Salient features of the JCDR: It is a biomedical, multidisciplinary (including all medical and dental specialities), e-journal, with wide scope and extensive author support. At the same time, a free text of manuscript is available in HTML and PDF format. There is fast growing authorship and readership with JCDR as this can be judged by the number of articles published in it i e; in Feb 2007 of its first issue, it contained 5 articles only, and now in its recent volume published in April 2011, it contained 67 manuscripts. This e-journal is fulfilling the commitments and objectives sincerely, (as stated by Editor-in-chief in his preface to first edition) i e; to encourage physicians through the internet, especially from the developing countries who witness a spectrum of disease and acquire a wealth of knowledge to publish their experiences to benefit the medical community in patients care. I also feel that many of us have work of substance, newer ideas, adequate clinical materials but poor in medical writing and hesitation to submit the work and need help. JCDR provides authors help in this regards.
Timely publication of journal: Publication of manuscripts and bringing out the issue in time is one of the positive aspects of JCDR and is possible with strong support team in terms of peer reviewers, proof reading, language check, computer operators, etc. This is one of the great reasons for authors to submit their work with JCDR. Another best part of JCDR is "Online first Publications" facilities available for the authors. This facility not only provides the prompt publications of the manuscripts but at the same time also early availability of the manuscripts for the readers.
Indexation and online availability: Indexation transforms the journal in some sense from its local ownership to the worldwide professional community and to the public.JCDR is indexed with Embase & EMbiology, Google Scholar, Index Copernicus, Chemical Abstracts Service, Journal seek Database, Indian Science Abstracts, to name few of them. Manuscriptspublished in JCDR are available on major search engines ie; google, yahoo, msn.

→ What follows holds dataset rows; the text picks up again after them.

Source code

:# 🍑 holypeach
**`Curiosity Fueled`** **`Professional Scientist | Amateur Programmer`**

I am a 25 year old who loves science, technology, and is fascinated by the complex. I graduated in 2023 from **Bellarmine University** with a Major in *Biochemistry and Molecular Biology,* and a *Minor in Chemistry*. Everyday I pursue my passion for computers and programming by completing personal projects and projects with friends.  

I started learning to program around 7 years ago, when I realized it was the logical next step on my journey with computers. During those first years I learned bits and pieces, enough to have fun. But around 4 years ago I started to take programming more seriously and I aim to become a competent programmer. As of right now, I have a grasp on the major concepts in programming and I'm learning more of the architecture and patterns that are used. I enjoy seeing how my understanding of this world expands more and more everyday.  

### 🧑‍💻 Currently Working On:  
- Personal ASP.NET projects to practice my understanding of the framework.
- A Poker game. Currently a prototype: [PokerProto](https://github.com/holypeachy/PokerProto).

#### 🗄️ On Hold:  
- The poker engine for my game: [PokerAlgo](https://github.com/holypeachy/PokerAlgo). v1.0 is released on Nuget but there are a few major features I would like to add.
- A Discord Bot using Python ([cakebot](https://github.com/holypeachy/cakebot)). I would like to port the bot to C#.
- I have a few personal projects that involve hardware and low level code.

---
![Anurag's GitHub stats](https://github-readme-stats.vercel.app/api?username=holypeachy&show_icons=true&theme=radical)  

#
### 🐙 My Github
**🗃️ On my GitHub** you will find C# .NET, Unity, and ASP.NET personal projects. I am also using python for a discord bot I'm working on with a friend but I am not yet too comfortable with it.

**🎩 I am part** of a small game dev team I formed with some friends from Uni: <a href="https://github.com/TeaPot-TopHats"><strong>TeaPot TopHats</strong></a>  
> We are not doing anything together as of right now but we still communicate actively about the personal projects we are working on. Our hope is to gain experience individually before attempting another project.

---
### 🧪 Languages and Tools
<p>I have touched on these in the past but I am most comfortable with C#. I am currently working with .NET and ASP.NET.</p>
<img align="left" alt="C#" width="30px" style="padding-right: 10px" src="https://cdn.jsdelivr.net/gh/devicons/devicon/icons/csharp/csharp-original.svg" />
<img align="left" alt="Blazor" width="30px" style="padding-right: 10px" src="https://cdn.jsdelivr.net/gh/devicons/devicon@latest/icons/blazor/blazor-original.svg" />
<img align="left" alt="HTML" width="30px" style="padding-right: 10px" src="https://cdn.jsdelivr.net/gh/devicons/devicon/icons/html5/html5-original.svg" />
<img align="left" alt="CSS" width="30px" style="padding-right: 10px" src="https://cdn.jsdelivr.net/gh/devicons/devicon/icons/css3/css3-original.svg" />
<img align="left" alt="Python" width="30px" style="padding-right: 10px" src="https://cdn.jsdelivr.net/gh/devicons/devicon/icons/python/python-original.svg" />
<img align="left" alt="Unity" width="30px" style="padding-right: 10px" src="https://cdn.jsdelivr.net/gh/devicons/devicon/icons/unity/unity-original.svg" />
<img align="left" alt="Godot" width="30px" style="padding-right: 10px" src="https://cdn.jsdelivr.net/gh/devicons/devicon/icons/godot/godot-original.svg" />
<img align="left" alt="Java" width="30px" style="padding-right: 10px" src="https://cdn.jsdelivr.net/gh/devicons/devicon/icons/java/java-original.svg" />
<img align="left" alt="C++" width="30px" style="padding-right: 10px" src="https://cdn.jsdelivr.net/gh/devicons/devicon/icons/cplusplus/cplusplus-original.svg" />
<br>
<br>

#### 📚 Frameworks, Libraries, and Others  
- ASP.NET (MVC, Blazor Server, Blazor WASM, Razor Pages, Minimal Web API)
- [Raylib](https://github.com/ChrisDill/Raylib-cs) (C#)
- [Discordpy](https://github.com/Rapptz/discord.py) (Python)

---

In the era of fast growing newer technologies, and in computer and internet friendly environment the manuscripts preparation, submission, review, revision, etc and all can be done and checked with a click from all corer of the world, at any time. Of course there is always a scope for improvement in every field and none is perfect. To progress, one needs to identify the areas of one's weakness and to strengthen them.
It is well said that "happy beginning is half done" and it fits perfectly with JCDR. It has grown considerably and I feel it has already grown up from its infancy to adolescence, achieving the status of standard online e-journal form Indian continent since its inception in Feb 2007. This had been made possible due to the efforts and the hard work put in it. The way the JCDR is improving with every new volume, with good quality original manuscripts, makes it a quality journal for readers. I must thank and congratulate Dr Hemant Jain, Editor-in-Chief JCDR and his team for their sincere efforts, dedication, and determination for making JCDR a fast growing journal.

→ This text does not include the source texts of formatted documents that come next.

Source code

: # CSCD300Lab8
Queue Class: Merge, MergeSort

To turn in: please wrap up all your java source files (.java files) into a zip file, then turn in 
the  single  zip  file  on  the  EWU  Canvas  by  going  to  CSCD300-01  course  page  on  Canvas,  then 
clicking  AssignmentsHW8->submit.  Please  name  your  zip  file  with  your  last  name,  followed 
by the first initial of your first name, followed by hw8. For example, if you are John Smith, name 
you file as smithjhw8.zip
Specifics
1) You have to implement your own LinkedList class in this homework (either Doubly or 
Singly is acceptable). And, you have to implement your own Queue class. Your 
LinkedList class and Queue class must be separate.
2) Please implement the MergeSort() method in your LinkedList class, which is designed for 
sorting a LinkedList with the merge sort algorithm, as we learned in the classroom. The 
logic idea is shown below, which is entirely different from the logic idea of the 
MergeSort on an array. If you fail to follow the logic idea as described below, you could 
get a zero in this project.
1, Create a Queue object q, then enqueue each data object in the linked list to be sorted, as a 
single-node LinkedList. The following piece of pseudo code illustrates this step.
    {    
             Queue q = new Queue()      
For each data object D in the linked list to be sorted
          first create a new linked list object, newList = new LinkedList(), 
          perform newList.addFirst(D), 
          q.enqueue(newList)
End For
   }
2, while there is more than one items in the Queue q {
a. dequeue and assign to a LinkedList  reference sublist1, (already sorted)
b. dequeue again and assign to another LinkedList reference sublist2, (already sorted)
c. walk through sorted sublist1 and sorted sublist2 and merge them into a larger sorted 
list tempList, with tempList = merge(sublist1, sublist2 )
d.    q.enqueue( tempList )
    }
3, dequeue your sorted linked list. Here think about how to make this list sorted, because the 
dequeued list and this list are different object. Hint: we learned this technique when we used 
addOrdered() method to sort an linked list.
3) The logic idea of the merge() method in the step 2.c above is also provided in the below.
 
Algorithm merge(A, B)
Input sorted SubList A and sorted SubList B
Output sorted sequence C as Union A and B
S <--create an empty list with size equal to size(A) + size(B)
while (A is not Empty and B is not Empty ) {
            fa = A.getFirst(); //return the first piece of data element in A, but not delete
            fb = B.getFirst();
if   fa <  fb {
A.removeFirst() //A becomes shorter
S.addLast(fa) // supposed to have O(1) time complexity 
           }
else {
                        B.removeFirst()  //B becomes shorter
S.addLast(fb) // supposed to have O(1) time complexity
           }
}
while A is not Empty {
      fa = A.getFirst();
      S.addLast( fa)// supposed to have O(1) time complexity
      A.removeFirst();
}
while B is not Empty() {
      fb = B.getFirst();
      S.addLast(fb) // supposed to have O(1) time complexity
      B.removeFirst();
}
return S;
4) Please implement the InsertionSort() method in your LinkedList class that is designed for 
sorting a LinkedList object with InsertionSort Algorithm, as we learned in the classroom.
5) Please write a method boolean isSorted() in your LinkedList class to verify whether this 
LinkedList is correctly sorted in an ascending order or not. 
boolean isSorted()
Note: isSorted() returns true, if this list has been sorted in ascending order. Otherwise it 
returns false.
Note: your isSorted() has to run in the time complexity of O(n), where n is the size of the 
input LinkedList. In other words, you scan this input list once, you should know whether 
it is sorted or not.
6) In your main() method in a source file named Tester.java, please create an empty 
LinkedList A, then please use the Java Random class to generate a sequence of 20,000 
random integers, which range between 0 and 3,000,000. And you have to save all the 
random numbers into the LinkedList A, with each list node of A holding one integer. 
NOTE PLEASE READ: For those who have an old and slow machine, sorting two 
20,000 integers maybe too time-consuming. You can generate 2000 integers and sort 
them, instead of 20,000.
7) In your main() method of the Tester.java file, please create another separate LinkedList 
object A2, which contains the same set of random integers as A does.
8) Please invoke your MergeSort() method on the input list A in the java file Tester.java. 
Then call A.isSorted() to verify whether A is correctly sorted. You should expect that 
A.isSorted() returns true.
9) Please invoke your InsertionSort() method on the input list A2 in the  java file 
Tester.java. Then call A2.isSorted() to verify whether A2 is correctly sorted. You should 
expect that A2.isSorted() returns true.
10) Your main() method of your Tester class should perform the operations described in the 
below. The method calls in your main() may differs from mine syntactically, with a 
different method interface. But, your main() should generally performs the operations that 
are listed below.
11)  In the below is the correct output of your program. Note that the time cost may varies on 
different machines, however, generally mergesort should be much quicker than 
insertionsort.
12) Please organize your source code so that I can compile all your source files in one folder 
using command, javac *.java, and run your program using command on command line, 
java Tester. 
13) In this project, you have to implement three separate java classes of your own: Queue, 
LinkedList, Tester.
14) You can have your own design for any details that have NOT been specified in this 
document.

Every one of us: authors, reviewers, editors, and publisher are responsible for enhancing the stature of the journal. I wish for a great success for JCDR."
Thanking you
With sincere regards
Dr. Rajendra Kumar Ghritlaharey, M.S., M. Ch., FAIS
Associate Professor,
Department of Paediatric Surgery, Gandhi Medical College & Associated
Kamla Nehru & Hamidia Hospitals Bhopal, Madhya Pradesh 462 001 (India)
E-mail: drrajendrak1@rediffmail.com
On May 11,2011
Dr. Shankar P.R.
"On looking back through my Gmail archives after being requested by the journal to write a short editorial about my experiences of publishing with the Journal of Clinical and Diagnostic Research (JCDR), I came across an e-mail from Dr. Hemant Jain, Editor, in March 2007, which introduced the new electronic journal. The main features of the journal which were outlined in the e-mail were extensive author support, cash rewards, the peer review process, and other salient features of the journal.
Over a span of over four years, we (I and my colleagues) have published around 25 articles in the journal. In this editorial, I plan to briefly discuss my experiences of publishing with JCDR and the strengths of the journal and to finally address the areas for improvement.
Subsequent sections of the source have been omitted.